A component of the agencies mandate is to identify gaps
in service and response to assaulted/abused women. Our crisis
line statistics tell a very clear tale of what women need. The
countless horror stories paint a very clear picture. Women need
access to emergency services, including second stage housing and shelters.
During the summer of 2000 for almost two weeks there were no available
shelter beds for women fleeing violence in the City of Toronto. Women need
access to community and neighbourhood services and supports,
including accessible and affordable childcare services, ethno-specific
services, women centres and violence against women specific services
available to them through settlement agencies. Legal supports
are also a critical area of concern. Mandatory risk assessments
and stronger Bail limitations. One bail breach must mean incarceration
for an abuser. Legal aid certificates and hours must be extended. Women need
access to affordable counselling and appropriate mental health
services. Childhood sexual abuse survivors and women who have
experienced sexual assault have indicated a need for a short-term safe
house facility. Finally, and most importantly, the 21% cut to
welfare rates must be restored.
As a service, our areas of priority are strongly directed
by the current identified needs of women who use our service. As women and
community inform us of our priorities, the Helpline then
responds by trying to incorporate, diversify, expand or include where
appropriate. Our strength as an agency lies in the ability to
work with community and other stakeholders, most importantly our callers.
Important to Remember!
When you are writing about the issue of violence against
women it is critically important to also provide resource numbers for
women who may want to reach out for help or support. Be sure to
include the toll-free AWHL phone number and other appropriate local
resources and supports in your piece.
Speak to an expert! Contact your local violence against
women service (shelter, rape crisis centre, women’s centre, AWHL)

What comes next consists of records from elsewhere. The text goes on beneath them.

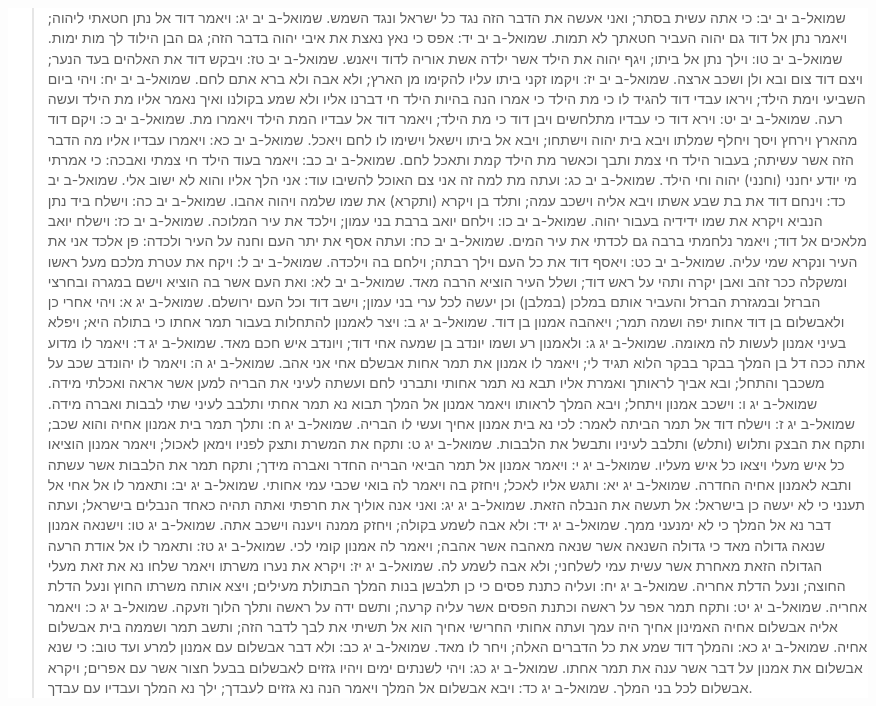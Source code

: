 > שמואל-ב יב יב: כי אתה עשית בסתר; ואני אעשה את הדבר הזה נגד כל ישראל ונגד השמש.
> שמואל-ב יב יג: ויאמר דוד אל נתן חטאתי ליהוה;    ויאמר נתן אל דוד גם יהוה העביר חטאתך לא תמות.
> שמואל-ב יב יד: אפס כי נאץ נאצת את איבי יהוה בדבר הזה; גם הבן הילוד לך מות ימות.
> שמואל-ב יב טו: וילך נתן אל ביתו; ויגף יהוה את הילד אשר ילדה אשת אוריה לדוד ויאנש.
> שמואל-ב יב טז: ויבקש דוד את האלהים בעד הנער; ויצם דוד צום ובא ולן ושכב ארצה.
> שמואל-ב יב יז: ויקמו זקני ביתו עליו להקימו מן הארץ; ולא אבה ולא ברא אתם לחם.
> שמואל-ב יב יח: ויהי ביום השביעי וימת הילד; ויראו עבדי דוד להגיד לו כי מת הילד כי אמרו הנה בהיות הילד חי דברנו אליו ולא שמע בקולנו ואיך נאמר אליו מת הילד ועשה רעה.
> שמואל-ב יב יט: וירא דוד כי עבדיו מתלחשים ויבן דוד כי מת הילד; ויאמר דוד אל עבדיו המת הילד ויאמרו מת.
> שמואל-ב יב כ: ויקם דוד מהארץ וירחץ ויסך ויחלף שמלתו ויבא בית יהוה וישתחו; ויבא אל ביתו וישאל וישימו לו לחם ויאכל.
> שמואל-ב יב כא: ויאמרו עבדיו אליו מה הדבר הזה אשר עשיתה; בעבור הילד חי צמת ותבך וכאשר מת הילד קמת ותאכל לחם.
> שמואל-ב יב כב: ויאמר בעוד הילד חי צמתי ואבכה:  כי אמרתי מי יודע יחנני (וחנני) יהוה וחי הילד.
> שמואל-ב יב כג: ועתה מת למה זה אני צם האוכל להשיבו עוד:  אני הלך אליו והוא לא ישוב אלי.
> שמואל-ב יב כד: וינחם דוד את בת שבע אשתו ויבא אליה וישכב עמה; ותלד בן ויקרא (ותקרא) את שמו שלמה ויהוה אהבו.
> שמואל-ב יב כה: וישלח ביד נתן הנביא ויקרא את שמו ידידיה בעבור יהוה.
> שמואל-ב יב כו: וילחם יואב ברבת בני עמון; וילכד את עיר המלוכה.
> שמואל-ב יב כז: וישלח יואב מלאכים אל דוד; ויאמר נלחמתי ברבה גם לכדתי את עיר המים.
> שמואל-ב יב כח: ועתה אסף את יתר העם וחנה על העיר ולכדה:  פן אלכד אני את העיר ונקרא שמי עליה.
> שמואל-ב יב כט: ויאסף דוד את כל העם וילך רבתה; וילחם בה וילכדה.
> שמואל-ב יב ל: ויקח את עטרת מלכם מעל ראשו ומשקלה ככר זהב ואבן יקרה ותהי על ראש דוד; ושלל העיר הוציא הרבה מאד.
> שמואל-ב יב לא: ואת העם אשר בה הוציא וישם במגרה ובחרצי הברזל ובמגזרת הברזל והעביר אותם במלכן (במלבן) וכן יעשה לכל ערי בני עמון; וישב דוד וכל העם ירושלם.
> שמואל-ב יג א: ויהי אחרי כן ולאבשלום בן דוד אחות יפה ושמה תמר; ויאהבה אמנון בן דוד.
> שמואל-ב יג ב: ויצר לאמנון להתחלות בעבור תמר אחתו כי בתולה היא; ויפלא בעיני אמנון לעשות לה מאומה.
> שמואל-ב יג ג: ולאמנון רע ושמו יונדב בן שמעה אחי דוד; ויונדב איש חכם מאד.
> שמואל-ב יג ד: ויאמר לו מדוע אתה ככה דל בן המלך בבקר בבקר הלוא תגיד לי; ויאמר לו אמנון את תמר אחות אבשלם אחי אני אהב.
> שמואל-ב יג ה: ויאמר לו יהונדב שכב על משכבך והתחל; ובא אביך לראותך ואמרת אליו תבא נא תמר אחותי ותברני לחם ועשתה לעיני את הבריה למען אשר אראה ואכלתי מידה.
> שמואל-ב יג ו: וישכב אמנון ויתחל; ויבא המלך לראותו ויאמר אמנון אל המלך תבוא נא תמר אחתי ותלבב לעיני שתי לבבות ואברה מידה.
> שמואל-ב יג ז: וישלח דוד אל תמר הביתה לאמר:  לכי נא בית אמנון אחיך ועשי לו הבריה.
> שמואל-ב יג ח: ותלך תמר בית אמנון אחיה והוא שכב; ותקח את הבצק ותלוש (ותלש) ותלבב לעיניו ותבשל את הלבבות.
> שמואל-ב יג ט: ותקח את המשרת ותצק לפניו וימאן לאכול; ויאמר אמנון הוציאו כל איש מעלי ויצאו כל איש מעליו.
> שמואל-ב יג י: ויאמר אמנון אל תמר הביאי הבריה החדר ואברה מידך; ותקח תמר את הלבבות אשר עשתה ותבא לאמנון אחיה החדרה.
> שמואל-ב יג יא: ותגש אליו לאכל; ויחזק בה ויאמר לה בואי שכבי עמי אחותי.
> שמואל-ב יג יב: ותאמר לו אל אחי אל תענני כי לא יעשה כן בישראל:  אל תעשה את הנבלה הזאת.
> שמואל-ב יג יג: ואני אנה אוליך את חרפתי ואתה תהיה כאחד הנבלים בישראל; ועתה דבר נא אל המלך כי לא ימנעני ממך.
> שמואל-ב יג יד: ולא אבה לשמע בקולה; ויחזק ממנה ויענה וישכב אתה.
> שמואל-ב יג טו: וישנאה אמנון שנאה גדולה מאד כי גדולה השנאה אשר שנאה מאהבה אשר אהבה; ויאמר לה אמנון קומי לכי.
> שמואל-ב יג טז: ותאמר לו אל אודת הרעה הגדולה הזאת מאחרת אשר עשית עמי לשלחני; ולא אבה לשמע לה.
> שמואל-ב יג יז: ויקרא את נערו משרתו ויאמר שלחו נא את זאת מעלי החוצה; ונעל הדלת אחריה.
> שמואל-ב יג יח: ועליה כתנת פסים כי כן תלבשן בנות המלך הבתולת מעילים; ויצא אותה משרתו החוץ ונעל הדלת אחריה.
> שמואל-ב יג יט: ותקח תמר אפר על ראשה וכתנת הפסים אשר עליה קרעה; ותשם ידה על ראשה ותלך הלוך וזעקה.
> שמואל-ב יג כ: ויאמר אליה אבשלום אחיה האמינון אחיך היה עמך ועתה אחותי החרישי אחיך הוא אל תשיתי את לבך לדבר הזה; ותשב תמר ושממה בית אבשלום אחיה.
> שמואל-ב יג כא: והמלך דוד שמע את כל הדברים האלה; ויחר לו מאד.
> שמואל-ב יג כב: ולא דבר אבשלום עם אמנון למרע ועד טוב:  כי שנא אבשלום את אמנון על דבר אשר ענה את תמר אחתו.
> שמואל-ב יג כג: ויהי לשנתים ימים ויהיו גזזים לאבשלום בבעל חצור אשר עם אפרים; ויקרא אבשלום לכל בני המלך.
> שמואל-ב יג כד: ויבא אבשלום אל המלך ויאמר הנה נא גזזים לעבדך; ילך נא המלך ועבדיו עם עבדך.
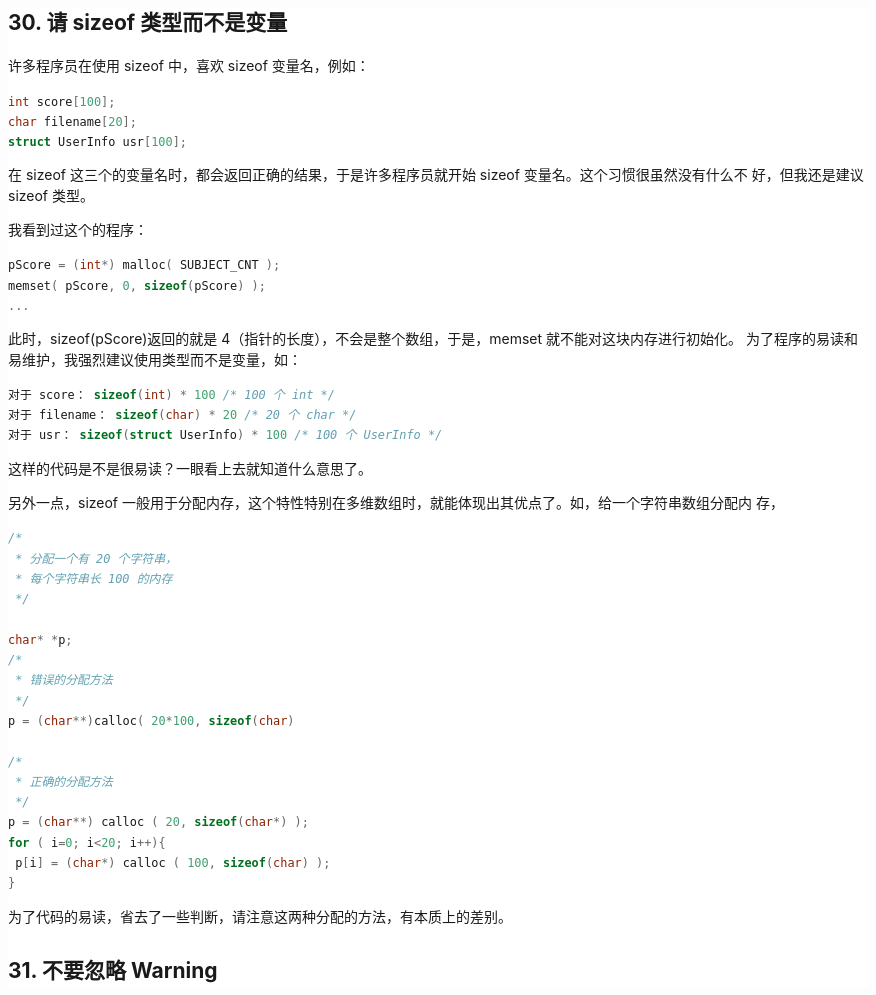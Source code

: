 ## 30. 请 sizeof 类型而不是变量

许多程序员在使用 sizeof 中，喜欢 sizeof 变量名，例如：

```c
int score[100];
char filename[20];
struct UserInfo usr[100];
```

在 sizeof 这三个的变量名时，都会返回正确的结果，于是许多程序员就开始 sizeof 变量名。这个习惯很虽然没有什么不 好，但我还是建议 sizeof 类型。

我看到过这个的程序：

```c
pScore = (int*) malloc( SUBJECT_CNT );
memset( pScore, 0, sizeof(pScore) );
... 
```

此时，sizeof(pScore)返回的就是 4（指针的长度），不会是整个数组，于是，memset 就不能对这块内存进行初始化。 为了程序的易读和易维护，我强烈建议使用类型而不是变量，如：

```c
对于 score： sizeof(int) * 100 /* 100 个 int */
对于 filename： sizeof(char) * 20 /* 20 个 char */
对于 usr： sizeof(struct UserInfo) * 100 /* 100 个 UserInfo */
```

这样的代码是不是很易读？一眼看上去就知道什么意思了。

另外一点，sizeof 一般用于分配内存，这个特性特别在多维数组时，就能体现出其优点了。如，给一个字符串数组分配内 存，

```c
/*
 * 分配一个有 20 个字符串，
 * 每个字符串长 100 的内存
 */

char* *p;
/*
 * 错误的分配方法
 */
p = (char**)calloc( 20*100, sizeof(char) 
                   
/*
 * 正确的分配方法
 */
p = (char**) calloc ( 20, sizeof(char*) );
for ( i=0; i<20; i++){
 p[i] = (char*) calloc ( 100, sizeof(char) );
}
```

为了代码的易读，省去了一些判断，请注意这两种分配的方法，有本质上的差别。

## 31. 不要忽略 Warning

and discuss your piece. You can also contact provincial agencies
and associations such as:
OAITH (Ontario Association of Interval and Transition
Houses), OCRCC (Ontario Coalition of Rape Crisis Centres),
Education Wife Assault, DAWN (The
DisAbled Women’s Network), AOCVF (Action ontarienne
contre la violence faite aux femmes), ONWA (Ontario
Native Women’s Association, or OCASI (Ontario
Coalition of Agencies Serving Immigrants).
Frontline women’s advocates are experts on the issue
of violence against women and can give you a real “snapshot”
of what is happening in your community in regards to violence against
women. They can also provide an analysis of the issue of violence
against women, which is intrinsic to writing an accurate and balanced
piece. Frontline women’s advocates have been doing this work for
over 30 years. If you are not sure how to contact advocates in
your community please call the Director of Programs and Services at
the Assaulted Women’s Helpline administration office and we can
put you in touch with an expert in your community.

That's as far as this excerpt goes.